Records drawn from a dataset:
◇ ◇ ◇ ◇ ◇ ◇ ◇
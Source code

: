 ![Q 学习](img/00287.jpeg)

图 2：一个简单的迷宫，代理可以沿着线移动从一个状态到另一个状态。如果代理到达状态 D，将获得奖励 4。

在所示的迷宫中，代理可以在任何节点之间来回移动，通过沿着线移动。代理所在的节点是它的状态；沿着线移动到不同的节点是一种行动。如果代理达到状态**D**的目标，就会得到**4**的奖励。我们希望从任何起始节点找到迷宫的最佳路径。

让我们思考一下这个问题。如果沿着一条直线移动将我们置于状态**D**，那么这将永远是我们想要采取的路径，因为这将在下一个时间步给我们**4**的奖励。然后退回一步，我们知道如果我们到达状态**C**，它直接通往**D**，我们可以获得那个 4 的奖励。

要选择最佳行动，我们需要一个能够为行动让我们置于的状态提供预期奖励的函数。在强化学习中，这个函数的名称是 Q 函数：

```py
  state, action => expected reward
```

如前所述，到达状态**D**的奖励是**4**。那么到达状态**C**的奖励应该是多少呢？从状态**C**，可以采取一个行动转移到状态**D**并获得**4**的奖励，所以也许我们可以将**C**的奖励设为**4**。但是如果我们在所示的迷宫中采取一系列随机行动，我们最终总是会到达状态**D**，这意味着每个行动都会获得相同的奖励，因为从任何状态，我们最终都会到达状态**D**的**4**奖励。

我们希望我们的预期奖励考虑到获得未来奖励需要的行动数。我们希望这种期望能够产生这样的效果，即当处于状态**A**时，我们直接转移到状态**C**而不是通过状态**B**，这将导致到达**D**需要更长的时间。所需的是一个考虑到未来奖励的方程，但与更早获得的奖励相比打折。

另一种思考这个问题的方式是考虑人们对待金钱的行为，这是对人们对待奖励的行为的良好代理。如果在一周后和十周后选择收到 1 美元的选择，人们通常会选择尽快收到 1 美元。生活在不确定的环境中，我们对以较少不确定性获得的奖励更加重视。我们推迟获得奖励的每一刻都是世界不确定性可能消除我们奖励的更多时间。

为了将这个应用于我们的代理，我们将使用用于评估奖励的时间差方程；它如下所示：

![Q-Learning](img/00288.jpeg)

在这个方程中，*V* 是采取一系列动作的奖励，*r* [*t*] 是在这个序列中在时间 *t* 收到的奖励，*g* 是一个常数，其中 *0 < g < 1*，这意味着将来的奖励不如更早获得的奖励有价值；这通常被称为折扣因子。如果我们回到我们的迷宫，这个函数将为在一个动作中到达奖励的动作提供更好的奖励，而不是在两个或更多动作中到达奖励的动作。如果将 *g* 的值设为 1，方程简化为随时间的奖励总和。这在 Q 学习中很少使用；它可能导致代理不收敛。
◇ ◇ ◇ ◇ ◇ ◇ ◇
*About this exercise*:
Copy the data above. Keep each line exact.

*Answer box*:
Source code

: ![Q 学习](img/00287.jpeg)

图 2：一个简单的迷宫，代理可以沿着线移动从一个状态到另一个状态。如果代理到达状态 D，将获得奖励 4。

在所示的迷宫中，代理可以在任何节点之间来回移动，通过沿着线移动。代理所在的节点是它的状态；沿着线移动到不同的节点是一种行动。如果代理达到状态**D**的目标，就会得到**4**的奖励。我们希望从任何起始节点找到迷宫的最佳路径。

让我们思考一下这个问题。如果沿着一条直线移动将我们置于状态**D**，那么这将永远是我们想要采取的路径，因为这将在下一个时间步给我们**4**的奖励。然后退回一步，我们知道如果我们到达状态**C**，它直接通往**D**，我们可以获得那个 4 的奖励。

要选择最佳行动，我们需要一个能够为行动让我们置于的状态提供预期奖励的函数。在强化学习中，这个函数的名称是 Q 函数：

```py
  state, action => expected reward
```

如前所述，到达状态**D**的奖励是**4**。那么到达状态**C**的奖励应该是多少呢？从状态**C**，可以采取一个行动转移到状态**D**并获得**4**的奖励，所以也许我们可以将**C**的奖励设为**4**。但是如果我们在所示的迷宫中采取一系列随机行动，我们最终总是会到达状态**D**，这意味着每个行动都会获得相同的奖励，因为从任何状态，我们最终都会到达状态**D**的**4**奖励。

我们希望我们的预期奖励考虑到获得未来奖励需要的行动数。我们希望这种期望能够产生这样的效果，即当处于状态**A**时，我们直接转移到状态**C**而不是通过状态**B**，这将导致到达**D**需要更长的时间。所需的是一个考虑到未来奖励的方程，但与更早获得的奖励相比打折。

另一种思考这个问题的方式是考虑人们对待金钱的行为，这是对人们对待奖励的行为的良好代理。如果在一周后和十周后选择收到 1 美元的选择，人们通常会选择尽快收到 1 美元。生活在不确定的环境中，我们对以较少不确定性获得的奖励更加重视。我们推迟获得奖励的每一刻都是世界不确定性可能消除我们奖励的更多时间。

为了将这个应用于我们的代理，我们将使用用于评估奖励的时间差方程；它如下所示：

![Q-Learning](img/00288.jpeg)

在这个方程中，*V* 是采取一系列动作的奖励，*r* [*t*] 是在这个序列中在时间 *t* 收到的奖励，*g* 是一个常数，其中 *0 < g < 1*，这意味着将来的奖励不如更早获得的奖励有价值；这通常被称为折扣因子。如果我们回到我们的迷宫，这个函数将为在一个动作中到达奖励的动作提供更好的奖励，而不是在两个或更多动作中到达奖励的动作。如果将 *g* 的值设为 1，方程简化为随时间的奖励总和。这在 Q 学习中很少使用；它可能导致代理不收敛。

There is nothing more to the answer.